(Recorded data)
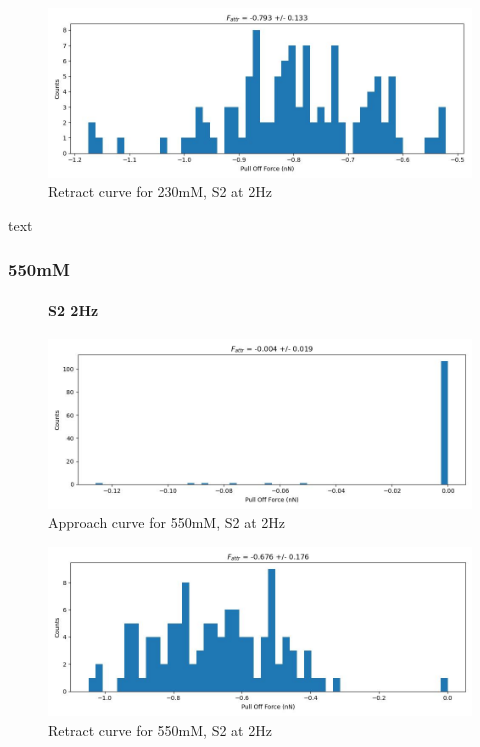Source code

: \begin{figure}[h!]
\centering
\includegraphics[width=\textwidth]{chapter7/Tip speed/230mM/S2 2Hz/retract_f_a_hist.jpg}
\caption{Retract curve for 230mM, S2 at 2Hz}
\end{figure}
text
\newpage

\subsubsection*{550mM}

\begin{figure}[h!]
\paragraph{S2 2Hz}
\centering
\includegraphics[width=\textwidth]{chapter7/Tip speed/550mM/S2 2Hz/approach_f_a_hist.jpg}
\caption{Approach curve for 550mM, S2 at 2Hz}
\end{figure}

\begin{figure}[h!]
\centering
\includegraphics[width=\textwidth]{chapter7/Tip speed/550mM/S2 2Hz/retract_f_a_hist.jpg}
\caption{Retract curve for 550mM, S2 at 2Hz}
\end{figure}


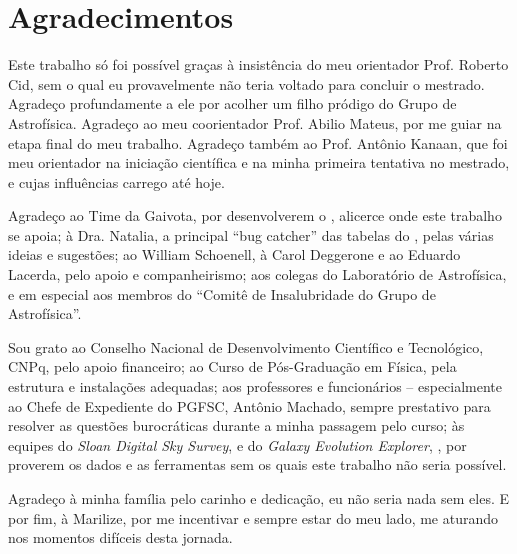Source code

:


\chapter*{Agradecimentos}

Este trabalho só foi possível graças à insistência do meu orientador Prof.
Roberto Cid, sem o qual eu provavelmente não teria voltado para concluir o
mestrado. Agradeço profundamente a ele por acolher um filho pródigo do Grupo de
Astrofísica. Agradeço ao meu coorientador Prof. Abilio Mateus, por me guiar na
etapa final do meu trabalho. Agradeço também ao Prof. Antônio Kanaan, que foi
meu orientador na iniciação científica e na minha primeira tentativa no
mestrado, e cujas influências carrego até hoje.

Agradeço ao Time da Gaivota, por desenvolverem o \starlight, alicerce onde este
trabalho se apoia; à Dra. Natalia, a principal ``bug catcher'' das tabelas do
\starlight, pelas várias ideias e sugestões; ao William Schoenell, à Carol
Deggerone e ao Eduardo Lacerda, pelo apoio e companheirismo; aos colegas do
Laboratório de Astrofísica, e em especial aos membros do ``Comitê de
Insalubridade do Grupo de Astrofísica''.

Sou grato ao Conselho Nacional de Desenvolvimento Científico e Tecnológico,
CNPq, pelo apoio financeiro; ao Curso de Pós-Graduação em Física, pela estrutura
e instalações adequadas; aos professores e funcionários -- especialmente ao
Chefe de Expediente do PGFSC, Antônio Machado, sempre prestativo para resolver
as questões burocráticas durante a minha passagem pelo curso; às equipes do {\em
Sloan Digital Sky Survey}, \SDSS e do {\em Galaxy Evolution Explorer}, \galex,
por proverem os dados e as ferramentas sem os quais este trabalho não seria
possível.

Agradeço à minha família pelo carinho e dedicação, eu não seria nada sem eles. E
por fim, à Marilize, por me incentivar e sempre estar do meu lado, me aturando
nos momentos difíceis desta jornada.


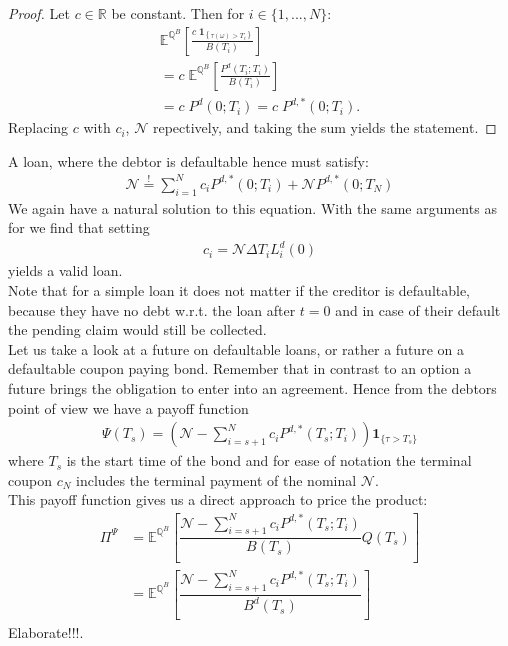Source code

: \documentclass[12pt]{article}
\newcommand{\mbeq}{\overset{!}{=}}
\begin{document}
	\begin{proof}
		Let $c\in \mathbb{R}$ be constant. Then for $i \in \{1, ..., N\}$:
		\begin{align*}
			\mathbb{E}^{\mathbb{Q}^B}\left[\frac{c\;\mathbf{1}_{\left\{\tau(\omega) > T_{i} \right\}}}{B(T_i)}\right]\\
			= c \; \mathbb{E}^{\mathbb{Q}^B}\left[ 
			\frac{P^d(T_i;T_i)}{B(T_i)} \right]\\
			= c \; P^d(0;T_i) = c \; P^{d,*}(0;T_i).
		\end{align*}
		Replacing $c$ with $c_i$, $\mathcal{N}$ repectively, and taking the sum yields the statement.
	\end{proof}
	A loan, where the debtor is defaultable hence must satisfy:
	\begin{align*}
		\mathcal{N} \mbeq \sum_{i=1}^{N}c_i P^{d,*}(0;T_i) + \mathcal{N}P^{d,*}(0;T_N)
	\end{align*}
	We again have a natural solution to this equation. With the same arguments as for  we find that setting
	\begin{align*}
		c_i = \mathcal{N}\Delta T_iL^d_i(0)
	\end{align*}
	yields a valid loan.\\
	Note that for a simple loan it does not matter if the creditor is defaultable, because they have no debt w.r.t. the loan after $t=0$ and in case of their default the pending claim would still be collected.\\
	Let us take a look at a future on defaultable loans, or rather a future on a defaultable coupon paying bond. 
	Remember that in contrast to an option a future brings the obligation to enter into an agreement.
	Hence from the debtors point of view we have a payoff function
	\begin{align*}
		\Psi(T_s) = \left(\mathcal{N} - \sum_{i=s+1}^{N}c_iP^{d,*}(T_s; T_i)\right)\mathbf{1}_{\{\tau > T_s\}}
	\end{align*}
	where $T_s$ is the start time of the bond and for ease of notation the terminal coupon $c_N$ includes the terminal payment of the nominal $\mathcal{N}$.\\
	This payoff function gives us a direct approach to price the product:
	\begin{align*}
		\Pi^\Psi &= \mathbb{E}^{\mathbb{Q}^B}\left[\dfrac{\mathcal{N} - \sum_{i=s+1}^{N}c_iP^{d,*}(T_s; T_i)}{B(T_s)}Q(T_s)\right]\\
		&= \mathbb{E}^{\mathbb{Q}^B}\left[\dfrac{\mathcal{N} - \sum_{i=s+1}^{N}c_iP^{d,*}(T_s; T_i)}{B^d(T_s)}\right]
	\end{align*}
	\color{red}Elaborate!!!\color{black}. 
\end{document}
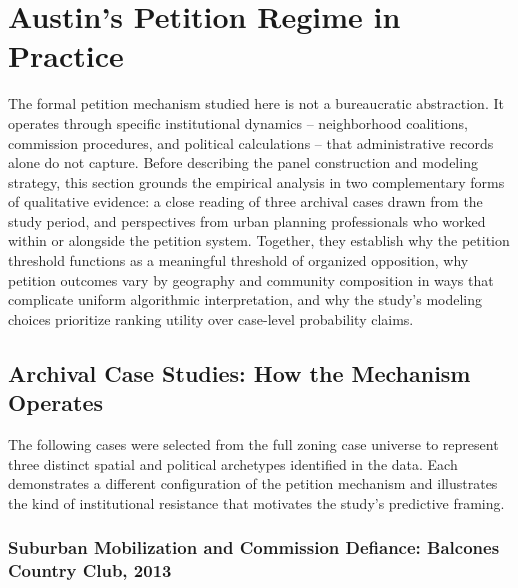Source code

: 
\section{Austin's Petition Regime in Practice}
\label{sec:planning_context}

The formal petition mechanism studied here is not a bureaucratic abstraction. It operates through specific institutional dynamics -- neighborhood coalitions, commission procedures, and political calculations -- that administrative records alone do not capture. Before describing the panel construction and modeling strategy, this section grounds the empirical analysis in two complementary forms of qualitative evidence: a close reading of three archival cases drawn from the study period, and perspectives from urban planning professionals who worked within or alongside the petition system. Together, they establish why the petition threshold functions as a meaningful threshold of organized opposition, why petition outcomes vary by geography and community composition in ways that complicate uniform algorithmic interpretation, and why the study's modeling choices prioritize ranking utility over case-level probability claims.

\subsection{Archival Case Studies: How the Mechanism Operates}
\label{subsec:case_studies}

The following cases were selected from the full zoning case universe to represent three distinct spatial and political archetypes identified in the data. Each demonstrates a different configuration of the petition mechanism and illustrates the kind of institutional resistance that motivates the study's predictive framing.

\subsubsection{Suburban Mobilization and Commission Defiance: Balcones Country Club, 2013}

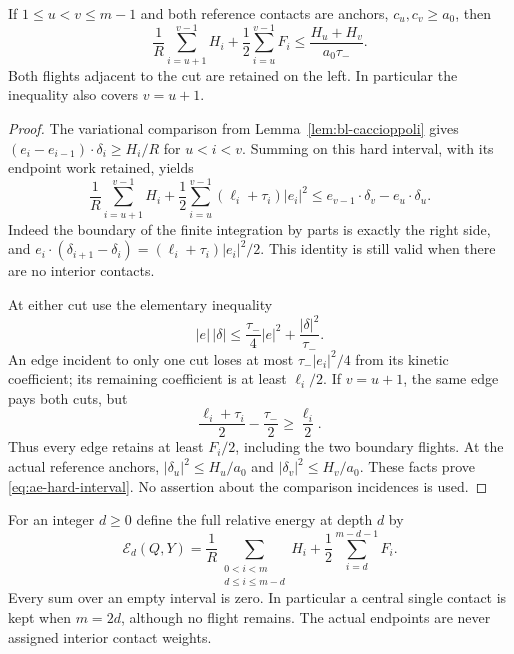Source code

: \begin{lemma}
\label{lem:ae-hard-interval}
If $1\le u<v\le m-1$ and both reference contacts are anchors,
$c_u,c_v\ge a_0$, then
\begin{equation}\label{eq:ae-hard-interval}
 \frac1R\sum_{i=u+1}^{v-1}H_i+
           \frac12\sum_{i=u}^{v-1}F_i
       \le\frac{H_u+H_v}{a_0\tau_-}.
\end{equation}
Both flights adjacent to the cut are retained on the left.  In
particular the inequality also covers $v=u+1$.
\end{lemma}
\begin{proof}
The variational comparison from Lemma~\ref{lem:bl-caccioppoli} gives
$(e_i-e_{i-1})\cdot\delta_i\ge H_i/R$ for $u<i<v$.
Summing on this hard interval, with its endpoint work retained, yields
\begin{equation}\label{eq:ae-hard-work}
 \frac1R\sum_{i=u+1}^{v-1}H_i+
 \frac12\sum_{i=u}^{v-1}(\ell_i+\tau_i)|e_i|^2
 \le e_{v-1}\cdot\delta_v-e_u\cdot\delta_u.
\end{equation}
Indeed the boundary of the finite integration by parts is exactly
the right side, and
$e_i\cdot(\delta_{i+1}-\delta_i)
 =(\ell_i+\tau_i)|e_i|^2/2$.  This identity is still valid when
there are no interior contacts.

At either cut use the elementary inequality
\[
 |e|\,|\delta|\le\frac{\tau_-}{4}|e|^2
                           +\frac{|\delta|^2}{\tau_-}.
\]
An edge incident to only one cut loses at most $\tau_-|e_i|^2/4$
from its kinetic coefficient; its remaining coefficient is at least
$\ell_i/2$.  If $v=u+1$, the same edge pays both cuts, but
\[
 \frac{\ell_i+\tau_i}{2}-\frac{\tau_-}{2}
                         \ge\frac{\ell_i}{2}.
\]
Thus every edge retains at least $F_i/2$, including the two boundary
flights.  At the actual reference anchors,
$|\delta_u|^2\le H_u/a_0$ and
$|\delta_v|^2\le H_v/a_0$.  These facts prove
\eqref{eq:ae-hard-interval}.  No assertion about the comparison
incidences is used.
\end{proof}

For an integer $d\ge0$ define the full relative energy at depth $d$ by
\begin{equation}\label{eq:ae-depth-energy}
 \mathcal E_d(Q,Y)=
 \frac1R\sum_{\substack{0<i<m\\d\le i\le m-d}}H_i+
                  \frac12\sum_{i=d}^{m-d-1}F_i.
\end{equation}
Every sum over an empty interval is zero.  In particular a central
single contact is kept when $m=2d$, although no flight remains.
The actual endpoints are never assigned interior contact weights.

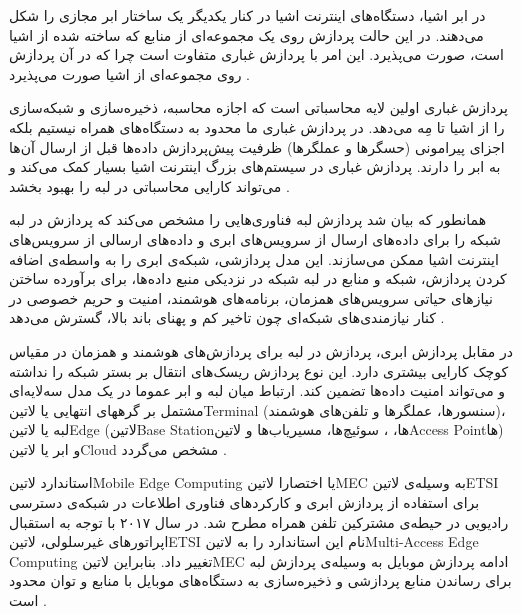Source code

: 
در ابر اشیا، دستگاه‌های اینترنت اشیا در کنار یکدیگر یک ساختار ابر مجازی را شکل می‌دهند. در این حالت پردازش روی یک مجموعه‌ای از منابع که ساخته شده از اشیا است، صورت می‌پذیرد.
این امر با پردازش غباری متفاوت است چرا که در آن پردازش روی مجموعه‌ای از اشیا صورت می‌پذیرد
.


پردازش غباری اولین لایه محاسباتی است که اجازه محاسبه، ذخیره‌سازی و شبکه‌سازی را از اشیا تا مِه می‌دهد. در پردازش غباری ما محدود به دستگاه‌های همراه نیستیم بلکه اجزای پیرامونی (حسگرها و عملگرها)
ظرفیت پیش‌پردازش داده‌ها قبل از ارسال آن‌ها به ابر را دارند. پردازش غباری در سیستم‌های بزرگ اینترنت اشیا بسیار کمک می‌کند و می‌تواند کارایی محاسباتی در لبه را بهبود بخشد
.


همانطور که بیان شد پردازش لبه فناوری‌هایی را مشخص می‌کند که پردازش در لبه شبکه را برای داده‌های ارسال از سرویس‌های ابری و داده‌های ارسالی از سرویس‌های اینترنت اشیا ممکن می‌سازند.
این مدل پردازشی، شبکه‌ی ابری را به واسطه‌ی اضافه کردن پردازش، شبکه و منابع در لبه شبکه در نزدیکی منبع داده‌ها، برای برآورده ساختن نیازهای حیاتی سرویس‌های همزمان، برنامه‌های هوشمند،
امنیت و حریم خصوصی در کنار نیازمندی‌های شبکه‌ای چون تاخیر کم و پهنای باند بالا، گسترش می‌دهد
.

در مقابل پردازش ابری، پردازش در لبه برای پردازش‌های هوشمند و همزمان در مقیاس کوچک کارایی بیشتری دارد. این نوع پردازش ریسک‌های انتقال بر بستر شبکه را نداشته و می‌تواند امنیت داده‌ها تضمین کند.
ارتباط میان لبه و ابر عموما در یک مدل سه‌لایه‌ای مشتمل بر گرههای انتهایی یا ‌لاتین{Terminal} (سنسورها، عملگرها و تلفن‌های هوشمند)،
لبه یا ‌لاتین{Edge} (‌لاتین{Base Station}ها، ، سوئیچ‌ها، مسیریاب‌ها و ‌لاتین{Access Point}ها)
و ابر یا ‌لاتین{Cloud} مشخص می‌گردد
.


استاندارد ‌لاتین{Mobile Edge Computing} یا اختصارا ‌لاتین{MEC} به وسیله‌ی ‌لاتین{ETSI} برای استفاده از پردازش ابری و کارکردهای فناوری اطلاعات در شبکه‌ی دسترسی رادیویی
در حیطه‌ی مشترکین تلفن همراه مطرح شد. در سال ۲۰۱۷ با توجه به استقبال اپراتورهای غیرسلولی، ‌لاتین{ETSI} نام این استاندارد را به ‌لاتین{Multi-Access Edge Computing}
تغییر داد. بنابراین ‌لاتین{MEC} ادامه پردازش موبایل به وسیله‌ی پردازش لبه برای رساندن منابع پردازشی و ذخیره‌سازی به دستگاه‌های موبایل با منابع و توان محدود است
.

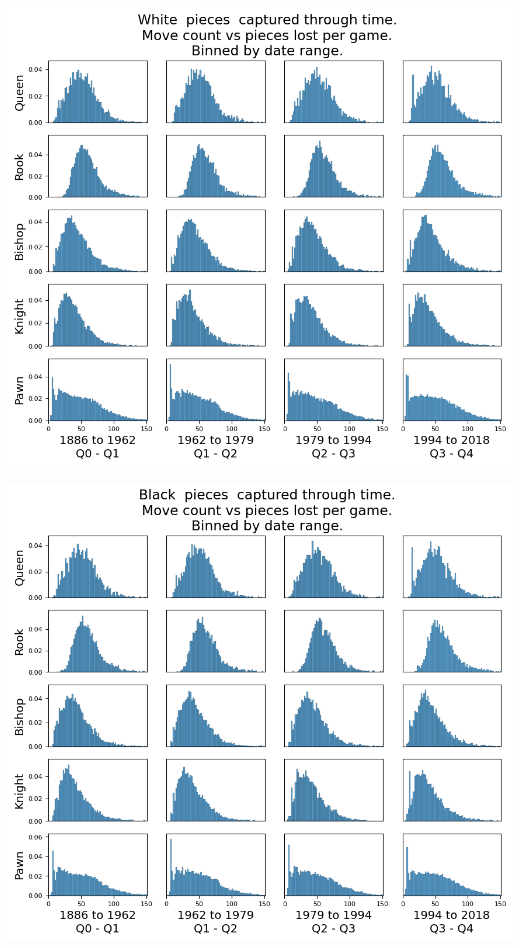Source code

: \documentclass[11pt]{article}
\begin{document}
\begin{center}
\includegraphics[width=\textwidth]{Images/_HIST_Queen_Rook_Bishop_Knight_Pawn_WHITE_DATE_TOURNEMENTS.png}
\end{center}

\begin{center}
\includegraphics[width=\textwidth]{Images/_HIST_Queen_Rook_Bishop_Knight_Pawn_BLACK_DATE_TOURNEMENTS.png}
\end{center}
\end{document}
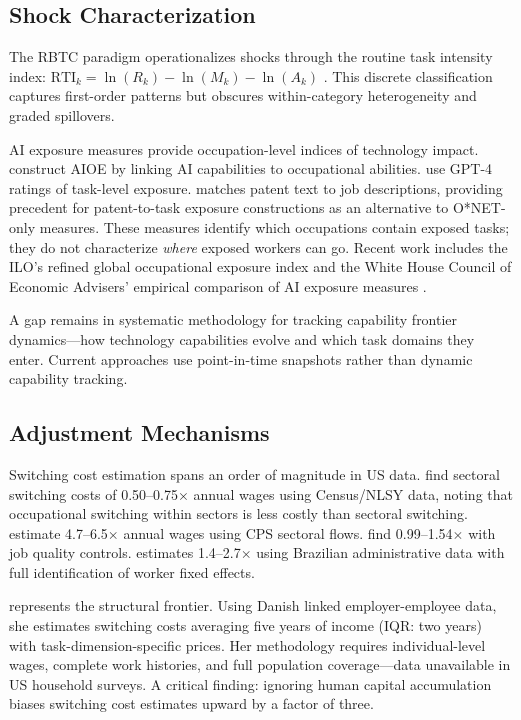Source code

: \documentclass[12pt]{article}
\begin{document}
\subsection{Shock Characterization}
\label{subsec:lit-shocks}


The RBTC paradigm operationalizes shocks through the routine task intensity index: $\text{RTI}_k = \ln(R_k) - \ln(M_k) - \ln(A_k)$ \citep{AutorDorn2013}. This discrete classification captures first-order patterns but obscures within-category heterogeneity and graded spillovers.

AI exposure measures provide occupation-level indices of technology impact. \citet{FeltenRajSeamans2021} construct AIOE by linking AI capabilities to occupational abilities. \citet{EloundouEtAl2024} use GPT-4 ratings of task-level exposure. \citet{Webb2020} matches patent text to job descriptions, providing precedent for patent-to-task exposure constructions as an alternative to O*NET-only measures. These measures identify which occupations contain exposed tasks; they do not characterize \emph{where} exposed workers can go. Recent work includes the ILO's refined global occupational exposure index \citep{ILO2025} and the White House Council of Economic Advisers' empirical comparison of AI exposure measures \citep{WhiteHouse2024}.

A gap remains in systematic methodology for tracking capability frontier dynamics---how technology capabilities evolve and which task domains they enter. Current approaches use point-in-time snapshots rather than dynamic capability tracking.


\subsection{Adjustment Mechanisms}
\label{subsec:lit-mechanisms}


Switching cost estimation spans an order of magnitude in US data. \citet{LeeWolpin2006} find sectoral switching costs of 0.50--0.75$\times$ annual wages using Census/NLSY data, noting that occupational switching within sectors is less costly than sectoral switching. \citet{ArtucChaudhuriMcLaren2010} estimate 4.7--6.5$\times$ annual wages using CPS sectoral flows. \citet{ArtucMcLaren2015} find 0.99--1.54$\times$ with job quality controls. \citet{DixCarneiro2014} estimates 1.4--2.7$\times$ using Brazilian administrative data with full identification of worker fixed effects.

\citet{Traiberman2019} represents the structural frontier. Using Danish linked employer-employee data, she estimates switching costs averaging five years of income (IQR: two years) with task-dimension-specific prices. Her methodology requires individual-level wages, complete work histories, and full population coverage---data unavailable in US household surveys. A critical finding: ignoring human capital accumulation biases switching cost estimates upward by a factor of three.
\end{document}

_PROBLEM_
For each line in the entries that contains the string "valid", make a copy.

_COMPLETED EXERCISE_
	yields a valid loan.\\
 =(\ell_i+\tau_i)|e_i|^2/2$.  This identity is still valid when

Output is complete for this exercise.